In 1978, Liewe Heksie debuted in an Afrikaans language children's television programme directed by Louise Smit. A second series of began in 1981. Vels created 10 Liewe Heksie books, eight records and numerous videos, CDs, and DVDs.

==Characters==
===Main characters===
- Liewe Heksie (The Little Witch): A clumsy, forgetful, and incompetent witch named Lavinia who lives in Blommeland.
- Blommie Kabouter (Blommie the Gnome): Heksie's best friend and a helpful companion.
- Karel Kat (Karel the Cat): An anthropomorphic, sophisticated cat from the city who owns a helicopter and drives a car.
- Matewis: Heksie's beloved pet kitten.
- Griet: A horse, whose name was chosen by Heksie because she couldn't think of other names.

===Antagonists===
- Geel Heks (Yellow Witch): An evil witch who tries to take over Blommeland.
- Gifappeltjies (Kerrie and Borrie): The Yellow Witch's menacing, yellow and orange-clad gnome minions.

===Other characters===
- Koning Rosekrans: The king who rules Blommeland and is often frustrated by Liewe Heksie but remains fond of her.
- Kwaaitjie Kabouter and Kwaai Babatjie: A bad-tempered gnome and his baby brother.
- Feëkoningin: The Fairy Queen, who also resides in Blommeland.

==Stories==
===Published books===

The first two books were illustrated by Dorothy Hill, the third by Nikki Jones and the last two by Piet Grobler.

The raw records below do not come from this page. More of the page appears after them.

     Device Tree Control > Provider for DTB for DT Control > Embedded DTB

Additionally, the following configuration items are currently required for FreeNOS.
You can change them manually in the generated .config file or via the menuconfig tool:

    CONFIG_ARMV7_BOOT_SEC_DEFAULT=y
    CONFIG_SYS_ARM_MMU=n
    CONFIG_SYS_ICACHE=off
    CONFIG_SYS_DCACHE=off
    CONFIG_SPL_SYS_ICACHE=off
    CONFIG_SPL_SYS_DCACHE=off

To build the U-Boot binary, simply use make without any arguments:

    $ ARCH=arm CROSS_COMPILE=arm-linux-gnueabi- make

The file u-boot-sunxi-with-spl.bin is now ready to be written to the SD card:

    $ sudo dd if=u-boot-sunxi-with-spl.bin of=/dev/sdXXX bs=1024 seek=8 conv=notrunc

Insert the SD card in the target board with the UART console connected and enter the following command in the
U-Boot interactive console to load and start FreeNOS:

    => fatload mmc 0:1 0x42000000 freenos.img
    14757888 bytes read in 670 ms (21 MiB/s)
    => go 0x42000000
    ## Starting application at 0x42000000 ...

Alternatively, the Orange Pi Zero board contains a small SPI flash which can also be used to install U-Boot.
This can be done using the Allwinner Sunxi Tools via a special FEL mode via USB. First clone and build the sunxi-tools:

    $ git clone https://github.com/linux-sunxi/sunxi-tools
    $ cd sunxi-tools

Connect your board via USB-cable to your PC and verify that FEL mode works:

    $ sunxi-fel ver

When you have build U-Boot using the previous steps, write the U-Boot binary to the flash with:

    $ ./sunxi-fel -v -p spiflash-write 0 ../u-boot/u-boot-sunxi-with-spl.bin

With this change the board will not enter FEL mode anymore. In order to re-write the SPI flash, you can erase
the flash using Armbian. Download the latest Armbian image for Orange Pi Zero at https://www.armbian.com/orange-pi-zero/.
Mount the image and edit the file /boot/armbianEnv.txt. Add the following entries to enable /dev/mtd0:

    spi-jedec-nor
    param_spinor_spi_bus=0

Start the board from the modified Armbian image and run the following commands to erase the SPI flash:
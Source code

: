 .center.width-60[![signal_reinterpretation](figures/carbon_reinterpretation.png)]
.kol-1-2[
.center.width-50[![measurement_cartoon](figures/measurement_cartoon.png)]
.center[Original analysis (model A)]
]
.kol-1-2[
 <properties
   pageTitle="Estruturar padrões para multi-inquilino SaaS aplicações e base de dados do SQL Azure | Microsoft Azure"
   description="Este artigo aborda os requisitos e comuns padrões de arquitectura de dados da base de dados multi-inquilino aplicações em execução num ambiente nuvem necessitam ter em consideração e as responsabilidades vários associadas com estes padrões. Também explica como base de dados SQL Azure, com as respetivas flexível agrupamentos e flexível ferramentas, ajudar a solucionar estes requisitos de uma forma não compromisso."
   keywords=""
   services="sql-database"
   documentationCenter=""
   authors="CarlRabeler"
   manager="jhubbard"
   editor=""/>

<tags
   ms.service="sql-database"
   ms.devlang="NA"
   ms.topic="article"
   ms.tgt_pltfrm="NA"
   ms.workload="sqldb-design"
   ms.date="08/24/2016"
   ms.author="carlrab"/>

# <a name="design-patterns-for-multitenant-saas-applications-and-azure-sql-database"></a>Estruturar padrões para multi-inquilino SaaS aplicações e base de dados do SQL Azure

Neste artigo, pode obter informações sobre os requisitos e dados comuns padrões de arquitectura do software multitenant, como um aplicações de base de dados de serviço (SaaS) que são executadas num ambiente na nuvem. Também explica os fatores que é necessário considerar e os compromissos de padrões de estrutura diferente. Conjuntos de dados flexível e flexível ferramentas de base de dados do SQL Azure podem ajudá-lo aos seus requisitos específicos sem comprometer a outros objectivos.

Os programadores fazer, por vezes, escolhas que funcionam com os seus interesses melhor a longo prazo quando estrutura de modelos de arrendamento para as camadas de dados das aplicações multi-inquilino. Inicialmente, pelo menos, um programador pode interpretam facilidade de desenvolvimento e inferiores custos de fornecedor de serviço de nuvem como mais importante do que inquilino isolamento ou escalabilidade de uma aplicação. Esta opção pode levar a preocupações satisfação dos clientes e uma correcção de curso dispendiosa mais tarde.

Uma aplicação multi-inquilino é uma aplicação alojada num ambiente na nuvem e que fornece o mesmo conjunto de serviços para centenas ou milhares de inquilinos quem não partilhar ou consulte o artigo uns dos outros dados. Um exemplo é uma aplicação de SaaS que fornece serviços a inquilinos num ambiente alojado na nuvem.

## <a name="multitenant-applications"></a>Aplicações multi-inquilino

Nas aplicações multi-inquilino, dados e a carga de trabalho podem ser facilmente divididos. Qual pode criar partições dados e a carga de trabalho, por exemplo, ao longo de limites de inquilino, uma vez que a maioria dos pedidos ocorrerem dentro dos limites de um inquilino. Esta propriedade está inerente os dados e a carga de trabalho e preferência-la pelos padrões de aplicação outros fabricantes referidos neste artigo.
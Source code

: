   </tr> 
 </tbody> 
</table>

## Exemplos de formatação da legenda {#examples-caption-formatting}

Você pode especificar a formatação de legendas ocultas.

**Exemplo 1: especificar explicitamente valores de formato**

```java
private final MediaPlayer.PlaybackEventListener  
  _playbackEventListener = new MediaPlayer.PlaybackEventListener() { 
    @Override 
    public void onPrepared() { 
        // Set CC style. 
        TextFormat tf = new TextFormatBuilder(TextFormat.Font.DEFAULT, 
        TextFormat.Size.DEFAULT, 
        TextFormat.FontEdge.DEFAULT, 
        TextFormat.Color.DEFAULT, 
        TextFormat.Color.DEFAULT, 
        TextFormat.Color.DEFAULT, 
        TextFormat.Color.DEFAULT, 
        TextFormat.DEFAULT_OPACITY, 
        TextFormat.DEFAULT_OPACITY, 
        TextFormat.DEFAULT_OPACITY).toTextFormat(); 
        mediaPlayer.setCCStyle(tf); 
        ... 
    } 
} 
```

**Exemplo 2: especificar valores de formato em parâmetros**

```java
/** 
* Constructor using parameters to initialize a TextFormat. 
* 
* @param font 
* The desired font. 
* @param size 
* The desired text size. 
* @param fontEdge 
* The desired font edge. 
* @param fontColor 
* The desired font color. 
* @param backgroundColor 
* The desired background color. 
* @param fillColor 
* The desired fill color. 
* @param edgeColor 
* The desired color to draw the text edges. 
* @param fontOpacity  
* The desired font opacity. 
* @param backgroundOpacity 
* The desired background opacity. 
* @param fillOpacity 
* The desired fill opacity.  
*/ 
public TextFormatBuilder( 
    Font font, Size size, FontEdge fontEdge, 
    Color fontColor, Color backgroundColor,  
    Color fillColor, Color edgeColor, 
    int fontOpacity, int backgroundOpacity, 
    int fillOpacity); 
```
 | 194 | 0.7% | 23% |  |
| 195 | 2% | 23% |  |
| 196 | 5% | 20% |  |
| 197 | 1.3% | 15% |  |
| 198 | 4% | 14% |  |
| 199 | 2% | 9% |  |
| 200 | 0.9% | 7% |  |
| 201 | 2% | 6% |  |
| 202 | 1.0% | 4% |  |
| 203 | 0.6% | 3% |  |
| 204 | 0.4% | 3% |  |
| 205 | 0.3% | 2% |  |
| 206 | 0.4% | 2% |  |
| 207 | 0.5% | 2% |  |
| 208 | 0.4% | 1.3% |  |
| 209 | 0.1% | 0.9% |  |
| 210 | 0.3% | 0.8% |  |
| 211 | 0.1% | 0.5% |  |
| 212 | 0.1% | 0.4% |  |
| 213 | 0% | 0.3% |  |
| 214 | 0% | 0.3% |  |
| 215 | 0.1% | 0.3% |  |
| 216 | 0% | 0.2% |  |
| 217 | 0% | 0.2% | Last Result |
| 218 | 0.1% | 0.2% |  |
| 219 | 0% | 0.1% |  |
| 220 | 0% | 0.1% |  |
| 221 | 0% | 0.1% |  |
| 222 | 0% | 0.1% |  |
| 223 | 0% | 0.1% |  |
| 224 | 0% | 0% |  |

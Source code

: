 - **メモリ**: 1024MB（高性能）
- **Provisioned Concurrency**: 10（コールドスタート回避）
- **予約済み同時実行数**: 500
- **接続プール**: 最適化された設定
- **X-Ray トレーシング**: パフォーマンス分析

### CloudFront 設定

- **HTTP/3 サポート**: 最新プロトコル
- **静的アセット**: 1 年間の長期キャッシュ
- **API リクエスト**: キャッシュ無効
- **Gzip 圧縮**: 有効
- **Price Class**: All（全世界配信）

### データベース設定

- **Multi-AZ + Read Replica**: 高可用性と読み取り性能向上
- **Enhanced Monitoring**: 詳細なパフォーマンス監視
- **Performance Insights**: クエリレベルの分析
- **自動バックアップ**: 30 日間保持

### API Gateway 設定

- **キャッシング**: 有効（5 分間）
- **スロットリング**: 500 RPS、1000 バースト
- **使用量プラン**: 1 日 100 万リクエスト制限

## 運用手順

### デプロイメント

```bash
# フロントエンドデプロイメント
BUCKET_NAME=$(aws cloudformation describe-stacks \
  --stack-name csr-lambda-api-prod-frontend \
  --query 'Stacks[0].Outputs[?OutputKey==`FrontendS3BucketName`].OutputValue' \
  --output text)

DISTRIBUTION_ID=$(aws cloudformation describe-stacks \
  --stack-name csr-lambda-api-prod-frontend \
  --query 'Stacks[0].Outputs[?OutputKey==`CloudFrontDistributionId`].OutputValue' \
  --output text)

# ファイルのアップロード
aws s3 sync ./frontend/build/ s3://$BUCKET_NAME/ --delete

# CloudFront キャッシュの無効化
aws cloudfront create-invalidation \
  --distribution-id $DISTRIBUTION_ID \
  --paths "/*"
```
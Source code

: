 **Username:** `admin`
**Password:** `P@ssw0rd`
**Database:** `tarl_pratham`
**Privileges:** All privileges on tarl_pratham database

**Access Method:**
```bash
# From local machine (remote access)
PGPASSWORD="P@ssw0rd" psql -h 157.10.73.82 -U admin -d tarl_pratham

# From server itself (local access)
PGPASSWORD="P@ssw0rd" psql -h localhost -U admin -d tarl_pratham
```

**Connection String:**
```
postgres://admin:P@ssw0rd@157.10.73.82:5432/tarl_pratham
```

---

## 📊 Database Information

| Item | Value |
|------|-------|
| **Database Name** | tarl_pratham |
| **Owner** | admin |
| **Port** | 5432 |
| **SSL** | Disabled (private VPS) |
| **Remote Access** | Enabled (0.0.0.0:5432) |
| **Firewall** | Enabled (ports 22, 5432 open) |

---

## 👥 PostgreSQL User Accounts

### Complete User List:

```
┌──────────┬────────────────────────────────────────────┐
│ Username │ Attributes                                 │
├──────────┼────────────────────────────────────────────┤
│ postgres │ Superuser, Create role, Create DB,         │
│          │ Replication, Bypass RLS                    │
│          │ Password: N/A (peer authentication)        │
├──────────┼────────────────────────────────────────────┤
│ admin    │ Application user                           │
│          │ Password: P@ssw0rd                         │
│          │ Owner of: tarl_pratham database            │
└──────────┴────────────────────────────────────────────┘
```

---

- Die Groot Liewe Heksie-storieboek, 1983 (The Big Liewe Heksie Storybook)
- Lekker Liewe Heksie Stories, 1983 (Nice Liewe Heksie Stories)
- Liewe Heksie en die Rugbywedstryd, 1988 (Liewe Heksie and the Rugby Tournament)
- Liewe Heksie en die Rekenaar, 1999 (Liewe Heksie and the Computer)
- Die Liewe Heksie Omnibus, 2002 (The Liewe Heksie Omnibus)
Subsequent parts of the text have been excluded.